It seems to me that there are many more meta analysis published now than were done say 20 years ago. I assume that statistics has not evolved. I suspect that the cause might be the proliferation of predatory journals, or perhaps I am just not remembering things accurately. Has anyone done a study of this?
So you are looking for a study of studies of studies, huh?
You need to have studies before you can do studies of studies (and studies about studies of studies and…). There have been lots of studies done in the past 20 years.
It is true that there has been, but honestly there were plenty before that as well. It does not explain why (assuming they truly have increased).
Another thought is that perhaps some statistical tool has become accepted in the interval to explain this increase.
This is a very controversial subject. Properly conducted meta-studies accurately reflect the results of prior studies. Whether or not that is broadly meaningful is hotly debated. So if you are interested in characteristics of the prior studies then a meta-study can be useful. If you are drawing conclusions about the subject of the original studies you end up with a lot of arguments.

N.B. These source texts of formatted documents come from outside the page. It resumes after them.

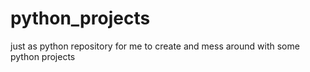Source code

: # python_projects
just as python repository for me to create and mess around with some python projects 
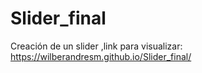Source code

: # Slider_final
Creación de un slider ,link para visualizar: https://wilberandresm.github.io/Slider_final/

ETA: The expansion of this technique in the last 20 years has a lot to do with more readily available information and analytical tools.
I suspect it has to do with the advent of computers and data reporting requirements. Before in order to get data from multiple studies you would have to contact multiple authors and get them to send you their data, which would involve a great deal of effort to them with little payoff. Now days journals generally require that the data be made publicly available online so getting data from multiple studies just involves a few mouse clicks.
That’s a pretty questionable assumption.
Well, as folks like Nate Silver have shown in pooling polls and accurately predicting the last US elections, pooling the results of studies gives you a larger sample. If the original studies don’t have flaws and the aggregator doesn’t cherry pick studies, then aggregating studies should lead to better and more confident results.
It’s also a way to gather disparate studies, some of which may have never gotten the notice they deserved. It also serves to answer the question: Do we need a newer and better study on this issue, or has enough work already been done?